Excerpted data section start

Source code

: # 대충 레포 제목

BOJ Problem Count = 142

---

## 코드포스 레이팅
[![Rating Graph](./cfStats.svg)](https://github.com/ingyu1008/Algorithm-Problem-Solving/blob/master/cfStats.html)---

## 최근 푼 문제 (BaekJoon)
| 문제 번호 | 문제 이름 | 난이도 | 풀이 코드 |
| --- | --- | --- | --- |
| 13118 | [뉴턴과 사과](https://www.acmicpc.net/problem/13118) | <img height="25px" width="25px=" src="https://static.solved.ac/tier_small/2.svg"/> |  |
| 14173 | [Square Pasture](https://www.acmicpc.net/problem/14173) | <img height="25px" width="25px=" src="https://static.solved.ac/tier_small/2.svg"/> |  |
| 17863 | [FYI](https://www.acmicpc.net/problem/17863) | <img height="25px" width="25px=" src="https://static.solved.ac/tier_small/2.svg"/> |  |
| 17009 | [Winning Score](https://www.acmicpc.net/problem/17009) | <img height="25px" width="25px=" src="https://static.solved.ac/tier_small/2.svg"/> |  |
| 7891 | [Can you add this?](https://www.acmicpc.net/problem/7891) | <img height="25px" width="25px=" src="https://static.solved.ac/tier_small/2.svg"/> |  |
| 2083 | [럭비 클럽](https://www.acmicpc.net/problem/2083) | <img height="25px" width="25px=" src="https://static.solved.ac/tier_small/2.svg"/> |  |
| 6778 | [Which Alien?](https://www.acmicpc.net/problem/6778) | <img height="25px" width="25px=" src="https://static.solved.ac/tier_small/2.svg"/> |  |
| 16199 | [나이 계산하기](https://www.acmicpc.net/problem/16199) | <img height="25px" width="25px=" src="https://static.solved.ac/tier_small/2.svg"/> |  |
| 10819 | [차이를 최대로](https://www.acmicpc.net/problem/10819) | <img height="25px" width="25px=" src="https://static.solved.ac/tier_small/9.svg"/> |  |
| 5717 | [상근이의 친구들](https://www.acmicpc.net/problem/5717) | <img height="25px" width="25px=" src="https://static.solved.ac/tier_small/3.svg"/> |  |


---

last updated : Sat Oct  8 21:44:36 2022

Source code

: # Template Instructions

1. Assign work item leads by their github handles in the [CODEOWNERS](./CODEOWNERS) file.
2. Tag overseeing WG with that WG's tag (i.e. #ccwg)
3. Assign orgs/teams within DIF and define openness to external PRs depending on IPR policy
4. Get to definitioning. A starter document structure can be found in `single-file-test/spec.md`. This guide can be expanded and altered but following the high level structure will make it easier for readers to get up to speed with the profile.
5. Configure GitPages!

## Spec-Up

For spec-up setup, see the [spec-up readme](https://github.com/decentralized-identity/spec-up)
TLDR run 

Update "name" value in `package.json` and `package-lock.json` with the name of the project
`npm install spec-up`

Excerpted data section end

- **Work required**:
Looking at the data above, return every line from the one with "10819 | [차이를" down to the one with "3. Assign orgs/teams", exactly and inclusively.

- **Answer to this task**:
| 10819 | [차이를 최대로](https://www.acmicpc.net/problem/10819) | <img height="25px" width="25px=" src="https://static.solved.ac/tier_small/9.svg"/> |  |
| 5717 | [상근이의 친구들](https://www.acmicpc.net/problem/5717) | <img height="25px" width="25px=" src="https://static.solved.ac/tier_small/3.svg"/> |  |


---

last updated : Sat Oct  8 21:44:36 2022

Source code

: # Template Instructions

1. Assign work item leads by their github handles in the [CODEOWNERS](./CODEOWNERS) file.
2. Tag overseeing WG with that WG's tag (i.e. #ccwg)
3. Assign orgs/teams within DIF and define openness to external PRs depending on IPR policy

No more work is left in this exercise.